The Centers for Disease Control and Prevention’s opioid-related death statistics for 1999 to 2012 have a sliver of positivity: deaths from prescription painkillers fell 5% between 2011 and 2012, the first decline since 1999.
The less-good news is that this decline was matched with an uptick in heroin-related deaths from 1.4% of deaths due to opioid drugs in 2011 to 1.9% in 2012.
The drop in prescription-opioid deaths is a remarkable step back from what had been a nonstop rise: they were associated with 1.4% of opioid deaths in 1999 to 3.4% in 2004, 4.8% in 2008 and 5.4% in 2011.
These drugs were linked to 16,007 deaths in 2012— the same year the CDC noted that healthcare providers enough opioid prescriptions to provide a bottle in every US medicine cabinet. In 1999, they were tied to 4,030.

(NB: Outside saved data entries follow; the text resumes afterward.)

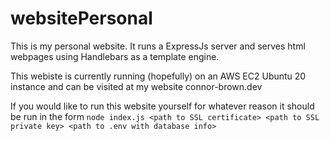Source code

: # websitePersonal
 
This is my personal website. It runs a ExpressJs server and serves html webpages using Handlebars as a template engine.

This webiste is currently running (hopefully) on an AWS EC2 Ubuntu 20 instance and can be visited at my website connor-brown.dev

If you would like to run this website yourself for whatever reason it should be run in the form ```node index.js <path to SSL certificate> <path to SSL private key> <path to .env with database info>```
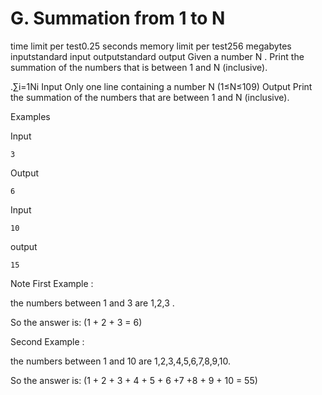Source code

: #    G. Summation from 1 to N
time limit per test0.25 seconds
memory limit per test256 megabytes
inputstandard input
outputstandard output
Given a number N
. Print the summation of the numbers that is between 1 and N
 (inclusive).

.∑i=1Ni
Input
Only one line containing a number N
 (1≤N≤109)
Output
Print the summation of the numbers that are between 1 and N
 (inclusive).

Examples

Input
```
3
```

Output
```
6
```
Input
```
10
```
output
```
15
```
Note
First Example :

the numbers between 1 and 3 are 1,2,3 .

So the answer is: (1 + 2 + 3 = 6)

Second Example :

the numbers between 1 and 10 are 1,2,3,4,5,6,7,8,9,10.

So the answer is: (1 + 2 + 3 + 4 + 5 + 6 +7 +8 + 9 + 10 = 55)
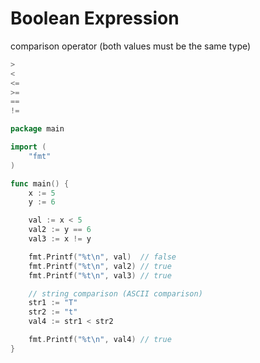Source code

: # Boolean Expression

comparison operator (both values must be the same type)

```go
>
<
<=
>=
==
!=
```

```go
package main

import (
	"fmt"
)

func main() {
	x := 5
	y := 6

	val := x < 5
	val2 := y == 6
	val3 := x != y

	fmt.Printf("%t\n", val)  // false
	fmt.Printf("%t\n", val2) // true
	fmt.Printf("%t\n", val3) // true

	// string comparison (ASCII comparison)
	str1 := "T"
	str2 := "t"
	val4 := str1 < str2

	fmt.Printf("%t\n", val4) // true
}
```
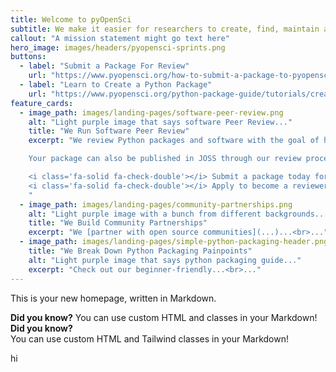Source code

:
 ```yaml
---
title: Welcome to pyOpenSci
subtitle: We make it easier for researchers to create, find, maintain and contributors to reusable code and software. 
callout: "A mission statement might go text here"
hero_image: images/headers/pyopensci-sprints.png
buttons:
  - label: "Submit a Package For Review"
    url: "https://www.pyopensci.org/how-to-submit-a-package-to-pyopensci.html"
  - label: "Learn to Create a Python Package"
    url: "https://www.pyopensci.org/python-package-guide/tutorials/create-python-package.html"
feature_cards:
  - image_path: images/landing-pages/software-peer-review.png
    alt: "Light purple image that says software Peer Review..."
    title: "We Run Software Peer Review"
    excerpt: "We review Python packages and software with the goal of helping scientists build better, discoverable and usable software. <br><br>

    Your package can also be published in JOSS through our review process. <br>

    <i class='fa-solid fa-check-double'></i> Submit a package today for review today. <br>
    <i class='fa-solid fa-check-double'></i> Apply to become a reviewer. <br>
    "
  - image_path: images/landing-pages/community-partnerships.png
    alt: "Light purple image with a bunch from different backgrounds..."
    title: "We Build Community Partnerships"
    excerpt: "We [partner with open source communities](...)...<br>..."
  - image_path: images/landing-pages/simple-python-packaging-header.png
    title: "We Break Down Python Packaging Painpoints"
    alt: "Light purple image that says python packaging guide..."
    excerpt: "Check out our beginner-friendly...<br>..."
---
```


This is your new homepage, written in Markdown.



<div class="breakout-box bg-blue-100 p-4 rounded-lg">
  <strong>Did you know?</strong>  
  You can use custom HTML and classes in your Markdown!
</div>

<div class="bg-pyos-deep-purple text-white p-6 rounded-lg my-6">
  <strong>Did you know?</strong><br>
  You can use custom HTML and Tailwind classes in your Markdown!
</div>

hi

The CDC did not respond to queries by press time about why prescription opioid deaths fell, but previous reports have shown that tighter prescription painkiller rules have helped break pill mills and hindered patients ability to doctor-hop in search of prescriptions. Yet these successes seem to have moved painkiller patients to heroin as opposed to recovery. The CDC noted in July that there was a jump in heroin- hydromorphone- and morphine- related deaths between 2012 and 2012, a situation the agency indicated “might be a sign of a switch to use of alternative opioids.”
The social toll of opioid-related deaths and allegations of misleading marketing practices by lawmakers and patient advocacy groups have put pressure on the category.
These groups have pressured the FDA to pull its approval of the painkiller Zohydro because it lacked abuse-deterrent properties.Chicago and two California counties have also taken action, filing lawsuits against drugmmakers over their marketing practices.
The anger has not dampened drugmaker enthusiasm for the category. Purdue Pharma scored an FDA approval for its prescription hydrocodone drug Hyslinga ER last month, and Daiichi Sankyo put down some cash in August to expand its painkiller development portfolio.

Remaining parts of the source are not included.